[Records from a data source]

______

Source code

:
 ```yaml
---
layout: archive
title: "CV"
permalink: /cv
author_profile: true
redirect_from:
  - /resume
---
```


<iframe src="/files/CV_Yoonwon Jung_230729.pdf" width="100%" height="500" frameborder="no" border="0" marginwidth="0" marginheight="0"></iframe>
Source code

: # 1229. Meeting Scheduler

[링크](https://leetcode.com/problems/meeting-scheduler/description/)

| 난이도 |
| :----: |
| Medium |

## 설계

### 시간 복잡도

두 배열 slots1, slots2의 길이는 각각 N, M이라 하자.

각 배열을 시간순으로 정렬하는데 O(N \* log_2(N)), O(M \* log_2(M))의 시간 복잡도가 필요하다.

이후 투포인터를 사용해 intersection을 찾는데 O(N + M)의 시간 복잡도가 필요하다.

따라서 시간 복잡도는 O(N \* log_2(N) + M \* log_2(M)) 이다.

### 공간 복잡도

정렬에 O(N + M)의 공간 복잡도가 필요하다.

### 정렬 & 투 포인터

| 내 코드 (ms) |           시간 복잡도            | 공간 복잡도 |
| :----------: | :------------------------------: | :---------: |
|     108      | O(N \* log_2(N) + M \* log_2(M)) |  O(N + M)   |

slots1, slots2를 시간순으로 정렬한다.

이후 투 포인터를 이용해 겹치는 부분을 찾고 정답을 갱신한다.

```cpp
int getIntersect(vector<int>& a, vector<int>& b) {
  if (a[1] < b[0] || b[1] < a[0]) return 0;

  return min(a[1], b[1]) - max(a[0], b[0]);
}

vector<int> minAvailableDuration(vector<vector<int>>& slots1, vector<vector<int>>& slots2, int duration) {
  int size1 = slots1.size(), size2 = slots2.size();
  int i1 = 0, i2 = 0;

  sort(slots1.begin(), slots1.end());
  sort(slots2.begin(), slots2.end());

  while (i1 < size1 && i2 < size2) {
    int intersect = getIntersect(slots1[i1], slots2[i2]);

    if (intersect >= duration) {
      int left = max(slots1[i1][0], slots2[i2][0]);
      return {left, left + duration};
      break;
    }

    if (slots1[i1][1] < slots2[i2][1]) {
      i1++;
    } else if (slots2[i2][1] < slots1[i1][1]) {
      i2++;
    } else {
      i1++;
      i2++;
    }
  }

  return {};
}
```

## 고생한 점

______

_What is needed_. From the line with "이후 투 포인터를 이용해 겹치는 부분을 찾고 정답을 갱신한다." through the final line of the records, return each line exactly. Leave out the rest.

_Response box_.
이후 투 포인터를 이용해 겹치는 부분을 찾고 정답을 갱신한다.

```cpp
int getIntersect(vector<int>& a, vector<int>& b) {
  if (a[1] < b[0] || b[1] < a[0]) return 0;

  return min(a[1], b[1]) - max(a[0], b[0]);
}

vector<int> minAvailableDuration(vector<vector<int>>& slots1, vector<vector<int>>& slots2, int duration) {
  int size1 = slots1.size(), size2 = slots2.size();
  int i1 = 0, i2 = 0;

  sort(slots1.begin(), slots1.end());
  sort(slots2.begin(), slots2.end());

  while (i1 < size1 && i2 < size2) {
    int intersect = getIntersect(slots1[i1], slots2[i2]);

    if (intersect >= duration) {
      int left = max(slots1[i1][0], slots2[i2][0]);
      return {left, left + duration};
      break;
    }

    if (slots1[i1][1] < slots2[i2][1]) {
      i1++;
    } else if (slots2[i2][1] < slots1[i1][1]) {
      i2++;
    } else {
      i1++;
      i2++;
    }
  }

  return {};
}
```

## 고생한 점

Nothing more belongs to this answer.